- What you have to do -
Each record is to be transcribed exactly.

- Material shown -

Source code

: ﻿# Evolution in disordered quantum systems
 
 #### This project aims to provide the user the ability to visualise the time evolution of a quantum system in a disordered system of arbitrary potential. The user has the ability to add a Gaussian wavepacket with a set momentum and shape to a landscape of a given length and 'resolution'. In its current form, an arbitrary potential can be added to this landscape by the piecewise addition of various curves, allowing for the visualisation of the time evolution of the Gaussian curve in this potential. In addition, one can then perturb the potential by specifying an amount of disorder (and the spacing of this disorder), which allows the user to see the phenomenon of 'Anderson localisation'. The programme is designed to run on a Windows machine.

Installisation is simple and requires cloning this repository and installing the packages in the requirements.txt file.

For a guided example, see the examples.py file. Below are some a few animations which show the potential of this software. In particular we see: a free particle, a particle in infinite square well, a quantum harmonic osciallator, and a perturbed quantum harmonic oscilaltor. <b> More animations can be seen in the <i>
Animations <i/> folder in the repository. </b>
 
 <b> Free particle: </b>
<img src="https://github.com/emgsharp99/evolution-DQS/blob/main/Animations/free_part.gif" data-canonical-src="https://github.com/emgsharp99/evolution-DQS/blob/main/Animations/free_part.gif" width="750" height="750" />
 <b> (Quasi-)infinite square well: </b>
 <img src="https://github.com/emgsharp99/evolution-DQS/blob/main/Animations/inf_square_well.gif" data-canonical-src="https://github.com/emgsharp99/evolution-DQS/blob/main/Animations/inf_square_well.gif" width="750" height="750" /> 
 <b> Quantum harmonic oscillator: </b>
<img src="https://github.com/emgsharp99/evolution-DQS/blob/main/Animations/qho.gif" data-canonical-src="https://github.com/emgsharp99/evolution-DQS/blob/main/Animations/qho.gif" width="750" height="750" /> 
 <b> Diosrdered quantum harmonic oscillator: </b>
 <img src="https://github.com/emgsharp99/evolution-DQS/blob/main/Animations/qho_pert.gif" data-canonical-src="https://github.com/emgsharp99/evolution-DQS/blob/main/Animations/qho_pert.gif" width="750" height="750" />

- Worked solution -
Source code

: ﻿# Evolution in disordered quantum systems
 
 #### This project aims to provide the user the ability to visualise the time evolution of a quantum system in a disordered system of arbitrary potential. The user has the ability to add a Gaussian wavepacket with a set momentum and shape to a landscape of a given length and 'resolution'. In its current form, an arbitrary potential can be added to this landscape by the piecewise addition of various curves, allowing for the visualisation of the time evolution of the Gaussian curve in this potential. In addition, one can then perturb the potential by specifying an amount of disorder (and the spacing of this disorder), which allows the user to see the phenomenon of 'Anderson localisation'. The programme is designed to run on a Windows machine.

Installisation is simple and requires cloning this repository and installing the packages in the requirements.txt file.

For a guided example, see the examples.py file. Below are some a few animations which show the potential of this software. In particular we see: a free particle, a particle in infinite square well, a quantum harmonic osciallator, and a perturbed quantum harmonic oscilaltor. <b> More animations can be seen in the <i>
Animations <i/> folder in the repository. </b>
 
 <b> Free particle: </b>
<img src="https://github.com/emgsharp99/evolution-DQS/blob/main/Animations/free_part.gif" data-canonical-src="https://github.com/emgsharp99/evolution-DQS/blob/main/Animations/free_part.gif" width="750" height="750" />
 <b> (Quasi-)infinite square well: </b>
 <img src="https://github.com/emgsharp99/evolution-DQS/blob/main/Animations/inf_square_well.gif" data-canonical-src="https://github.com/emgsharp99/evolution-DQS/blob/main/Animations/inf_square_well.gif" width="750" height="750" /> 
 <b> Quantum harmonic oscillator: </b>
<img src="https://github.com/emgsharp99/evolution-DQS/blob/main/Animations/qho.gif" data-canonical-src="https://github.com/emgsharp99/evolution-DQS/blob/main/Animations/qho.gif" width="750" height="750" /> 
 <b> Diosrdered quantum harmonic oscillator: </b>
 <img src="https://github.com/emgsharp99/evolution-DQS/blob/main/Animations/qho_pert.gif" data-canonical-src="https://github.com/emgsharp99/evolution-DQS/blob/main/Animations/qho_pert.gif" width="750" height="750" />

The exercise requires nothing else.